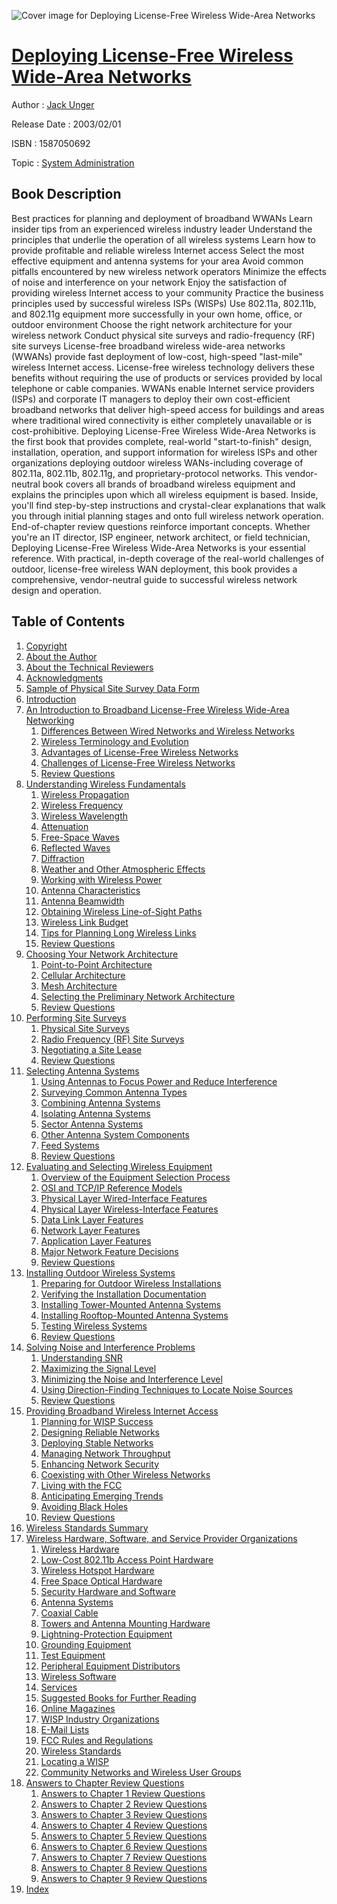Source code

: ![Cover image for Deploying License-Free Wireless Wide-Area Networks](https://imgdetail.ebookreading.net/cover/cover/system_admin/EB1587050692.jpg)

[Deploying License-Free Wireless Wide-Area Networks](https://ebookreading.net/view/book/Deploying+License-Free+Wireless+Wide-Area+Networks-EB1587050692_1.html "Deploying License-Free Wireless Wide-Area Networks")
====================================================================================================================

Author : [Jack Unger](https://ebookreading.net/search/author/Jack+Unger)

Release Date : 2003/02/01

ISBN : 1587050692

Topic : [System Administration](https://ebookreading.net/search/category/system-administration)

Book Description
-----------------

Best practices for planning and deployment of broadband WWANs
Learn insider tips from an experienced wireless industry leader
Understand the principles that underlie the operation of all wireless systems
Learn how to provide profitable and reliable wireless Internet access
Select the most effective equipment and antenna systems for your area
Avoid common pitfalls encountered by new wireless network operators
Minimize the effects of noise and interference on your network
Enjoy the satisfaction of providing wireless Internet access to your community
Practice the business principles used by successful wireless ISPs (WISPs)
Use 802.11a, 802.11b, and 802.11g equipment more successfully in your own home, office, or outdoor environment
Choose the right network architecture for your wireless network
Conduct physical site surveys and radio-frequency (RF) site surveys
License-free broadband wireless wide-area networks (WWANs) provide fast deployment of low-cost, high-speed "last-mile" wireless Internet access. License-free wireless technology delivers these benefits without requiring the use of products or services provided by local telephone or cable companies. WWANs enable Internet service providers (ISPs) and corporate IT managers to deploy their own cost-efficient broadband networks that deliver high-speed access for buildings and areas where traditional wired connectivity is either completely unavailable or is cost-prohibitive.
Deploying License-Free Wireless Wide-Area Networks is the first book that provides complete, real-world "start-to-finish" design, installation, operation, and support information for wireless ISPs and other organizations deploying outdoor wireless WANs-including coverage of 802.11a, 802.11b, 802.11g, and proprietary-protocol networks. This vendor-neutral book covers all brands of broadband wireless equipment and explains the principles upon which all wireless equipment is based. Inside, you'll find step-by-step instructions and crystal-clear explanations that walk you through initial planning stages and onto full wireless network operation. End-of-chapter review questions reinforce important concepts.
Whether you're an IT director, ISP engineer, network architect, or field technician, Deploying License-Free Wireless Wide-Area Networks is your essential reference. With practical, in-depth coverage of the real-world challenges of outdoor, license-free wireless WAN deployment, this book provides a comprehensive, vendor-neutral guide to successful wireless network design and operation.
              
Table of Contents
-----------------

1. [Copyright](https://ebookreading.net/view/book/Deploying+License-Free+Wireless+Wide-Area+Networks-EB1587050692_1.html)
1. [About the Author](https://ebookreading.net/view/book/Deploying+License-Free+Wireless+Wide-Area+Networks-EB1587050692_2.html)
1. [About the Technical Reviewers](https://ebookreading.net/view/book/Deploying+License-Free+Wireless+Wide-Area+Networks-EB1587050692_3.html)
1. [Acknowledgments](https://ebookreading.net/view/book/Deploying+License-Free+Wireless+Wide-Area+Networks-EB1587050692_4.html)
1. [Sample of Physical Site Survey Data Form](https://ebookreading.net/view/book/Deploying+License-Free+Wireless+Wide-Area+Networks-EB1587050692_5.html)
1. [Introduction](https://ebookreading.net/view/book/Deploying+License-Free+Wireless+Wide-Area+Networks-EB1587050692_6.html)
1. [An Introduction to Broadband License-Free Wireless Wide-Area Networking](https://ebookreading.net/view/book/Deploying+License-Free+Wireless+Wide-Area+Networks-EB1587050692_7.html)
    1. [Differences Between Wired Networks and Wireless Networks](https://ebookreading.net/view/book/Deploying+License-Free+Wireless+Wide-Area+Networks-EB1587050692_8.html)
    1. [Wireless Terminology and Evolution](https://ebookreading.net/view/book/Deploying+License-Free+Wireless+Wide-Area+Networks-EB1587050692_9.html)
    1. [Advantages of License-Free Wireless Networks](https://ebookreading.net/view/book/Deploying+License-Free+Wireless+Wide-Area+Networks-EB1587050692_10.html)
    1. [Challenges of License-Free Wireless Networks](https://ebookreading.net/view/book/Deploying+License-Free+Wireless+Wide-Area+Networks-EB1587050692_11.html)
    1. [Review Questions](https://ebookreading.net/view/book/Deploying+License-Free+Wireless+Wide-Area+Networks-EB1587050692_12.html)
1. [Understanding Wireless Fundamentals](https://ebookreading.net/view/book/Deploying+License-Free+Wireless+Wide-Area+Networks-EB1587050692_13.html)
    1. [Wireless Propagation](https://ebookreading.net/view/book/Deploying+License-Free+Wireless+Wide-Area+Networks-EB1587050692_14.html)
    1. [Wireless Frequency](https://ebookreading.net/view/book/Deploying+License-Free+Wireless+Wide-Area+Networks-EB1587050692_15.html)
    1. [Wireless Wavelength](https://ebookreading.net/view/book/Deploying+License-Free+Wireless+Wide-Area+Networks-EB1587050692_16.html)
    1. [Attenuation](https://ebookreading.net/view/book/Deploying+License-Free+Wireless+Wide-Area+Networks-EB1587050692_17.html)
    1. [Free-Space Waves](https://ebookreading.net/view/book/Deploying+License-Free+Wireless+Wide-Area+Networks-EB1587050692_18.html)
    1. [Reflected Waves](https://ebookreading.net/view/book/Deploying+License-Free+Wireless+Wide-Area+Networks-EB1587050692_19.html)
    1. [Diffraction](https://ebookreading.net/view/book/Deploying+License-Free+Wireless+Wide-Area+Networks-EB1587050692_20.html)
    1. [Weather and Other Atmospheric Effects](https://ebookreading.net/view/book/Deploying+License-Free+Wireless+Wide-Area+Networks-EB1587050692_21.html)
    1. [Working with Wireless Power](https://ebookreading.net/view/book/Deploying+License-Free+Wireless+Wide-Area+Networks-EB1587050692_22.html)
    1. [Antenna Characteristics](https://ebookreading.net/view/book/Deploying+License-Free+Wireless+Wide-Area+Networks-EB1587050692_23.html)
    1. [Antenna Beamwidth](https://ebookreading.net/view/book/Deploying+License-Free+Wireless+Wide-Area+Networks-EB1587050692_24.html)
    1. [Obtaining Wireless Line-of-Sight Paths](https://ebookreading.net/view/book/Deploying+License-Free+Wireless+Wide-Area+Networks-EB1587050692_25.html)
    1. [Wireless Link Budget](https://ebookreading.net/view/book/Deploying+License-Free+Wireless+Wide-Area+Networks-EB1587050692_26.html)
    1. [Tips for Planning Long Wireless Links](https://ebookreading.net/view/book/Deploying+License-Free+Wireless+Wide-Area+Networks-EB1587050692_27.html)
    1. [Review Questions](https://ebookreading.net/view/book/Deploying+License-Free+Wireless+Wide-Area+Networks-EB1587050692_28.html)
1. [Choosing Your Network Architecture](https://ebookreading.net/view/book/Deploying+License-Free+Wireless+Wide-Area+Networks-EB1587050692_29.html)
    1. [Point-to-Point Architecture](https://ebookreading.net/view/book/Deploying+License-Free+Wireless+Wide-Area+Networks-EB1587050692_30.html)
    1. [Cellular Architecture](https://ebookreading.net/view/book/Deploying+License-Free+Wireless+Wide-Area+Networks-EB1587050692_31.html)
    1. [Mesh Architecture](https://ebookreading.net/view/book/Deploying+License-Free+Wireless+Wide-Area+Networks-EB1587050692_32.html)
    1. [Selecting the Preliminary Network Architecture](https://ebookreading.net/view/book/Deploying+License-Free+Wireless+Wide-Area+Networks-EB1587050692_33.html)
    1. [Review Questions](https://ebookreading.net/view/book/Deploying+License-Free+Wireless+Wide-Area+Networks-EB1587050692_34.html)
1. [Performing Site Surveys](https://ebookreading.net/view/book/Deploying+License-Free+Wireless+Wide-Area+Networks-EB1587050692_35.html)
    1. [Physical Site Surveys](https://ebookreading.net/view/book/Deploying+License-Free+Wireless+Wide-Area+Networks-EB1587050692_36.html)
    1. [Radio Frequency (RF) Site Surveys](https://ebookreading.net/view/book/Deploying+License-Free+Wireless+Wide-Area+Networks-EB1587050692_37.html)
    1. [Negotiating a Site Lease](https://ebookreading.net/view/book/Deploying+License-Free+Wireless+Wide-Area+Networks-EB1587050692_38.html)
    1. [Review Questions](https://ebookreading.net/view/book/Deploying+License-Free+Wireless+Wide-Area+Networks-EB1587050692_39.html)
1. [Selecting Antenna Systems](https://ebookreading.net/view/book/Deploying+License-Free+Wireless+Wide-Area+Networks-EB1587050692_40.html)
    1. [Using Antennas to Focus Power and Reduce Interference](https://ebookreading.net/view/book/Deploying+License-Free+Wireless+Wide-Area+Networks-EB1587050692_41.html)
    1. [Surveying Common Antenna Types](https://ebookreading.net/view/book/Deploying+License-Free+Wireless+Wide-Area+Networks-EB1587050692_42.html)
    1. [Combining Antenna Systems](https://ebookreading.net/view/book/Deploying+License-Free+Wireless+Wide-Area+Networks-EB1587050692_43.html)
    1. [Isolating Antenna Systems](https://ebookreading.net/view/book/Deploying+License-Free+Wireless+Wide-Area+Networks-EB1587050692_44.html)
    1. [Sector Antenna Systems](https://ebookreading.net/view/book/Deploying+License-Free+Wireless+Wide-Area+Networks-EB1587050692_45.html)
    1. [Other Antenna System Components](https://ebookreading.net/view/book/Deploying+License-Free+Wireless+Wide-Area+Networks-EB1587050692_46.html)
    1. [Feed Systems](https://ebookreading.net/view/book/Deploying+License-Free+Wireless+Wide-Area+Networks-EB1587050692_47.html)
    1. [Review Questions](https://ebookreading.net/view/book/Deploying+License-Free+Wireless+Wide-Area+Networks-EB1587050692_48.html)
1. [Evaluating and Selecting Wireless Equipment](https://ebookreading.net/view/book/Deploying+License-Free+Wireless+Wide-Area+Networks-EB1587050692_49.html)
    1. [Overview of the Equipment Selection Process](https://ebookreading.net/view/book/Deploying+License-Free+Wireless+Wide-Area+Networks-EB1587050692_50.html)
    1. [OSI and TCP/IP Reference Models](https://ebookreading.net/view/book/Deploying+License-Free+Wireless+Wide-Area+Networks-EB1587050692_51.html)
    1. [Physical Layer Wired-Interface Features](https://ebookreading.net/view/book/Deploying+License-Free+Wireless+Wide-Area+Networks-EB1587050692_52.html)
    1. [Physical Layer Wireless-Interface Features](https://ebookreading.net/view/book/Deploying+License-Free+Wireless+Wide-Area+Networks-EB1587050692_53.html)
    1. [Data Link Layer Features](https://ebookreading.net/view/book/Deploying+License-Free+Wireless+Wide-Area+Networks-EB1587050692_54.html)
    1. [Network Layer Features](https://ebookreading.net/view/book/Deploying+License-Free+Wireless+Wide-Area+Networks-EB1587050692_55.html)
    1. [Application Layer Features](https://ebookreading.net/view/book/Deploying+License-Free+Wireless+Wide-Area+Networks-EB1587050692_56.html)
    1. [Major Network Feature Decisions](https://ebookreading.net/view/book/Deploying+License-Free+Wireless+Wide-Area+Networks-EB1587050692_57.html)
    1. [Review Questions](https://ebookreading.net/view/book/Deploying+License-Free+Wireless+Wide-Area+Networks-EB1587050692_58.html)
1. [Installing Outdoor Wireless Systems](https://ebookreading.net/view/book/Deploying+License-Free+Wireless+Wide-Area+Networks-EB1587050692_59.html)
    1. [Preparing for Outdoor Wireless Installations](https://ebookreading.net/view/book/Deploying+License-Free+Wireless+Wide-Area+Networks-EB1587050692_60.html)
    1. [Verifying the Installation Documentation](https://ebookreading.net/view/book/Deploying+License-Free+Wireless+Wide-Area+Networks-EB1587050692_61.html)
    1. [Installing Tower-Mounted Antenna Systems](https://ebookreading.net/view/book/Deploying+License-Free+Wireless+Wide-Area+Networks-EB1587050692_62.html)
    1. [Installing Rooftop-Mounted Antenna Systems](https://ebookreading.net/view/book/Deploying+License-Free+Wireless+Wide-Area+Networks-EB1587050692_63.html)
    1. [Testing Wireless Systems](https://ebookreading.net/view/book/Deploying+License-Free+Wireless+Wide-Area+Networks-EB1587050692_64.html)
    1. [Review Questions](https://ebookreading.net/view/book/Deploying+License-Free+Wireless+Wide-Area+Networks-EB1587050692_65.html)
1. [Solving Noise and Interference Problems](https://ebookreading.net/view/book/Deploying+License-Free+Wireless+Wide-Area+Networks-EB1587050692_66.html)
    1. [Understanding SNR](https://ebookreading.net/view/book/Deploying+License-Free+Wireless+Wide-Area+Networks-EB1587050692_67.html)
    1. [Maximizing the Signal Level](https://ebookreading.net/view/book/Deploying+License-Free+Wireless+Wide-Area+Networks-EB1587050692_68.html)
    1. [Minimizing the Noise and Interference Level](https://ebookreading.net/view/book/Deploying+License-Free+Wireless+Wide-Area+Networks-EB1587050692_69.html)
    1. [Using Direction-Finding Techniques to Locate Noise Sources](https://ebookreading.net/view/book/Deploying+License-Free+Wireless+Wide-Area+Networks-EB1587050692_70.html)
    1. [Review Questions](https://ebookreading.net/view/book/Deploying+License-Free+Wireless+Wide-Area+Networks-EB1587050692_71.html)
1. [Providing Broadband Wireless Internet Access](https://ebookreading.net/view/book/Deploying+License-Free+Wireless+Wide-Area+Networks-EB1587050692_72.html)
    1. [Planning for WISP Success](https://ebookreading.net/view/book/Deploying+License-Free+Wireless+Wide-Area+Networks-EB1587050692_73.html)
    1. [Designing Reliable Networks](https://ebookreading.net/view/book/Deploying+License-Free+Wireless+Wide-Area+Networks-EB1587050692_74.html)
    1. [Deploying Stable Networks](https://ebookreading.net/view/book/Deploying+License-Free+Wireless+Wide-Area+Networks-EB1587050692_75.html)
    1. [Managing Network Throughput](https://ebookreading.net/view/book/Deploying+License-Free+Wireless+Wide-Area+Networks-EB1587050692_76.html)
    1. [Enhancing Network Security](https://ebookreading.net/view/book/Deploying+License-Free+Wireless+Wide-Area+Networks-EB1587050692_77.html)
    1. [Coexisting with Other Wireless Networks](https://ebookreading.net/view/book/Deploying+License-Free+Wireless+Wide-Area+Networks-EB1587050692_78.html)
    1. [Living with the FCC](https://ebookreading.net/view/book/Deploying+License-Free+Wireless+Wide-Area+Networks-EB1587050692_79.html)
    1. [Anticipating Emerging Trends](https://ebookreading.net/view/book/Deploying+License-Free+Wireless+Wide-Area+Networks-EB1587050692_80.html)
    1. [Avoiding Black Holes](https://ebookreading.net/view/book/Deploying+License-Free+Wireless+Wide-Area+Networks-EB1587050692_81.html)
    1. [Review Questions](https://ebookreading.net/view/book/Deploying+License-Free+Wireless+Wide-Area+Networks-EB1587050692_82.html)
1. [Wireless Standards Summary](https://ebookreading.net/view/book/Deploying+License-Free+Wireless+Wide-Area+Networks-EB1587050692_83.html)
1. [Wireless Hardware, Software, and Service Provider Organizations](https://ebookreading.net/view/book/Deploying+License-Free+Wireless+Wide-Area+Networks-EB1587050692_84.html)
    1. [Wireless Hardware](https://ebookreading.net/view/book/Deploying+License-Free+Wireless+Wide-Area+Networks-EB1587050692_85.html)
    1. [Low-Cost 802.11b Access Point Hardware](https://ebookreading.net/view/book/Deploying+License-Free+Wireless+Wide-Area+Networks-EB1587050692_86.html)
    1. [Wireless Hotspot Hardware](https://ebookreading.net/view/book/Deploying+License-Free+Wireless+Wide-Area+Networks-EB1587050692_87.html)
    1. [Free Space Optical Hardware](https://ebookreading.net/view/book/Deploying+License-Free+Wireless+Wide-Area+Networks-EB1587050692_88.html)
    1. [Security Hardware and Software](https://ebookreading.net/view/book/Deploying+License-Free+Wireless+Wide-Area+Networks-EB1587050692_89.html)
    1. [Antenna Systems](https://ebookreading.net/view/book/Deploying+License-Free+Wireless+Wide-Area+Networks-EB1587050692_90.html)
    1. [Coaxial Cable](https://ebookreading.net/view/book/Deploying+License-Free+Wireless+Wide-Area+Networks-EB1587050692_91.html)
    1. [Towers and Antenna Mounting Hardware](https://ebookreading.net/view/book/Deploying+License-Free+Wireless+Wide-Area+Networks-EB1587050692_92.html)
    1. [Lightning-Protection Equipment](https://ebookreading.net/view/book/Deploying+License-Free+Wireless+Wide-Area+Networks-EB1587050692_93.html)
    1. [Grounding Equipment](https://ebookreading.net/view/book/Deploying+License-Free+Wireless+Wide-Area+Networks-EB1587050692_94.html)
    1. [Test Equipment](https://ebookreading.net/view/book/Deploying+License-Free+Wireless+Wide-Area+Networks-EB1587050692_95.html)
    1. [Peripheral Equipment Distributors](https://ebookreading.net/view/book/Deploying+License-Free+Wireless+Wide-Area+Networks-EB1587050692_96.html)
    1. [Wireless Software](https://ebookreading.net/view/book/Deploying+License-Free+Wireless+Wide-Area+Networks-EB1587050692_97.html)
    1. [Services](https://ebookreading.net/view/book/Deploying+License-Free+Wireless+Wide-Area+Networks-EB1587050692_98.html)
    1. [Suggested Books for Further Reading](https://ebookreading.net/view/book/Deploying+License-Free+Wireless+Wide-Area+Networks-EB1587050692_99.html)
    1. [Online Magazines](https://ebookreading.net/view/book/Deploying+License-Free+Wireless+Wide-Area+Networks-EB1587050692_100.html)
    1. [WISP Industry Organizations](https://ebookreading.net/view/book/Deploying+License-Free+Wireless+Wide-Area+Networks-EB1587050692_101.html)
    1. [E-Mail Lists](https://ebookreading.net/view/book/Deploying+License-Free+Wireless+Wide-Area+Networks-EB1587050692_102.html)
    1. [FCC Rules and Regulations](https://ebookreading.net/view/book/Deploying+License-Free+Wireless+Wide-Area+Networks-EB1587050692_103.html)
    1. [Wireless Standards](https://ebookreading.net/view/book/Deploying+License-Free+Wireless+Wide-Area+Networks-EB1587050692_104.html)
    1. [Locating a WISP](https://ebookreading.net/view/book/Deploying+License-Free+Wireless+Wide-Area+Networks-EB1587050692_105.html)
    1. [Community Networks and Wireless User Groups](https://ebookreading.net/view/book/Deploying+License-Free+Wireless+Wide-Area+Networks-EB1587050692_106.html)
1. [Answers to Chapter Review Questions](https://ebookreading.net/view/book/Deploying+License-Free+Wireless+Wide-Area+Networks-EB1587050692_107.html)
    1. [Answers to Chapter 1 Review Questions](https://ebookreading.net/view/book/Deploying+License-Free+Wireless+Wide-Area+Networks-EB1587050692_108.html)
    1. [Answers to Chapter 2 Review Questions](https://ebookreading.net/view/book/Deploying+License-Free+Wireless+Wide-Area+Networks-EB1587050692_109.html)
    1. [Answers to Chapter 3 Review Questions](https://ebookreading.net/view/book/Deploying+License-Free+Wireless+Wide-Area+Networks-EB1587050692_110.html)
    1. [Answers to Chapter 4 Review Questions](https://ebookreading.net/view/book/Deploying+License-Free+Wireless+Wide-Area+Networks-EB1587050692_111.html)
    1. [Answers to Chapter 5 Review Questions](https://ebookreading.net/view/book/Deploying+License-Free+Wireless+Wide-Area+Networks-EB1587050692_112.html)
    1. [Answers to Chapter 6 Review Questions](https://ebookreading.net/view/book/Deploying+License-Free+Wireless+Wide-Area+Networks-EB1587050692_113.html)
    1. [Answers to Chapter 7 Review Questions](https://ebookreading.net/view/book/Deploying+License-Free+Wireless+Wide-Area+Networks-EB1587050692_114.html)
    1. [Answers to Chapter 8 Review Questions](https://ebookreading.net/view/book/Deploying+License-Free+Wireless+Wide-Area+Networks-EB1587050692_115.html)
    1. [Answers to Chapter 9 Review Questions](https://ebookreading.net/view/book/Deploying+License-Free+Wireless+Wide-Area+Networks-EB1587050692_116.html)
1. [Index](https://ebookreading.net/view/book/Deploying+License-Free+Wireless+Wide-Area+Networks-EB1587050692_117.html)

◇ ◇ ◇

> _ASSIGNMENT_: Search the material for the string "Internet" and return each line that has it.

> _ANSWER TO THE PROBLEM_:
Learn how to provide profitable and reliable wireless Internet access
Enjoy the satisfaction of providing wireless Internet access to your community
License-free broadband wireless wide-area networks (WWANs) provide fast deployment of low-cost, high-speed "last-mile" wireless Internet access. License-free wireless technology delivers these benefits without requiring the use of products or services provided by local telephone or cable companies. WWANs enable Internet service providers (ISPs) and corporate IT managers to deploy their own cost-efficient broadband networks that deliver high-speed access for buildings and areas where traditional wired connectivity is either completely unavailable or is cost-prohibitive.
1. [Providing Broadband Wireless Internet Access](https://ebookreading.net/view/book/Deploying+License-Free+Wireless+Wide-Area+Networks-EB1587050692_72.html)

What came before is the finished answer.